▶ [Exercise requirements]: Word for word, give the data again without its pictures.

[Rendered images with source text]
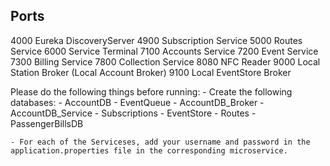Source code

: ## Ports

4000 Eureka DiscoveryServer
4900 Subscription Service
5000 Routes Service
6000 Service Terminal
7100 Accounts Service
7200 Event Service
7300 Billing Service
7800 Collection Service
8080 NFC Reader
9000 Local Station Broker (Local Account Broker)
9100 Local EventStore Broker

Please do the following things before running:
    - Create the following databases:
        - AccountDB 
        - EventQueue
        - AccountDB_Broker
        - AccountDB_Service
        - Subscriptions
        - EventStore
        - Routes
        - PassengerBillsDB

    - For each of the Serviceses, add your username and password in the application.properties file in the corresponding microservice.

▶ [Task response]:
Source code

: ## Ports

4000 Eureka DiscoveryServer
4900 Subscription Service
5000 Routes Service
6000 Service Terminal
7100 Accounts Service
7200 Event Service
7300 Billing Service
7800 Collection Service
8080 NFC Reader
9000 Local Station Broker (Local Account Broker)
9100 Local EventStore Broker

Please do the following things before running:
    - Create the following databases:
        - AccountDB 
        - EventQueue
        - AccountDB_Broker
        - AccountDB_Service
        - Subscriptions
        - EventStore
        - Routes
        - PassengerBillsDB

    - For each of the Serviceses, add your username and password in the application.properties file in the corresponding microservice.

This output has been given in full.